The Erie Canal: A New York Triumph Helped Shape North Carolina

The Erie Canal across New York State was a marvel. The concept was visionary. The business plan was revolutionary. The engineering was inspiring. The Erie Canal forever changed New York State and the Midwest. It also taught far-away North Carolina lessons that helped the “Rip Van Winkle State” heal itself from crippling economic stagnation.
In a land where transportation ate the profits.
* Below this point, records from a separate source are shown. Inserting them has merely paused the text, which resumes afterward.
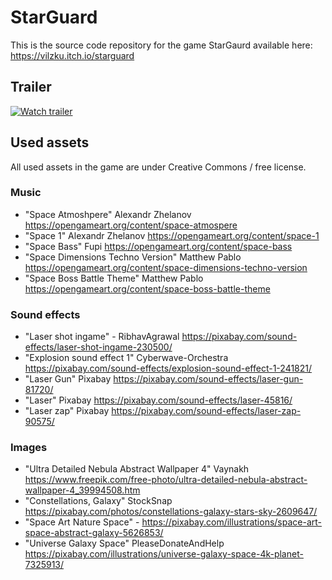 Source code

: # StarGuard

This is the source code repository for the game StarGaurd available here: https://vilzku.itch.io/starguard

## Trailer
[![Watch trailer](https://img.youtube.com/vi/UtncL3TuYe4/maxresdefault.jpg)](https://youtu.be/UtncL3TuYe4)

## Used assets

All used assets in the game are under Creative Commons / free license.

### Music

- "Space Atmoshpere" Alexandr Zhelanov https://opengameart.org/content/space-atmospere
- "Space 1" Alexandr Zhelanov https://opengameart.org/content/space-1
- "Space Bass" Fupi https://opengameart.org/content/space-bass
- "Space Dimensions Techno Version" Matthew Pablo https://opengameart.org/content/space-dimensions-techno-version
- "Space Boss Battle Theme" Matthew Pablo https://opengameart.org/content/space-boss-battle-theme

### Sound effects

- "Laser shot ingame" - RibhavAgrawal https://pixabay.com/sound-effects/laser-shot-ingame-230500/
- "Explosion sound effect 1" Cyberwave-Orchestra https://pixabay.com/sound-effects/explosion-sound-effect-1-241821/
- "Laser Gun" Pixabay https://pixabay.com/sound-effects/laser-gun-81720/
- "Laser" Pixabay https://pixabay.com/sound-effects/laser-45816/
- "Laser zap" Pixabay https://pixabay.com/sound-effects/laser-zap-90575/

### Images

- "Ultra Detailed Nebula Abstract Wallpaper 4" Vaynakh https://www.freepik.com/free-photo/ultra-detailed-nebula-abstract-wallpaper-4_39994508.htm
- "Constellations, Galaxy" StockSnap https://pixabay.com/photos/constellations-galaxy-stars-sky-2609647/
- "Space Art Nature Space" - https://pixabay.com/illustrations/space-art-space-abstract-galaxy-5626853/
- "Universe Galaxy Space" PleaseDonateAndHelp https://pixabay.com/illustrations/universe-galaxy-space-4k-planet-7325913/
At the dawn of the 19th century, travel in America was slow going. Steam power had not yet arrived. On crude roads, wagons moved at the plodding speed of a team of oxen. On our rivers, flatboats efficiently rode the current down river, but poling the boat up river was back breaking and time consuming. A traveler leaving New York City bound for Cleveland, Ohio, a distance of 460 miles, could expect a journey of 2 1/2 weeks. Detroit (612 miles) was four weeks away. A flatboat or raft trip down river from Pittsburgh to New Orleans took a month; the return trip upstream took four months.
And what was true for the passenger, was also true for the merchant. The average speed of a wagon was 2 miles per hour; a typical day’s progress was 20 miles. At typical cartage rates, transportation of a bulk cargo quickly ate up any potential profit. With a bushel of wheat selling for just under $2.00, the cost of hauling it just 200 miles equaled the selling price. For corn, it only took 135 miles to eat up all the profits. And that calculation did not factor in the possibility that a perishable cargo would simply rot on its long journey to market.
For many American products already in a port city, it was cheaper to transport the goods by ship to England than it was to haul the cargo 30 miles inland.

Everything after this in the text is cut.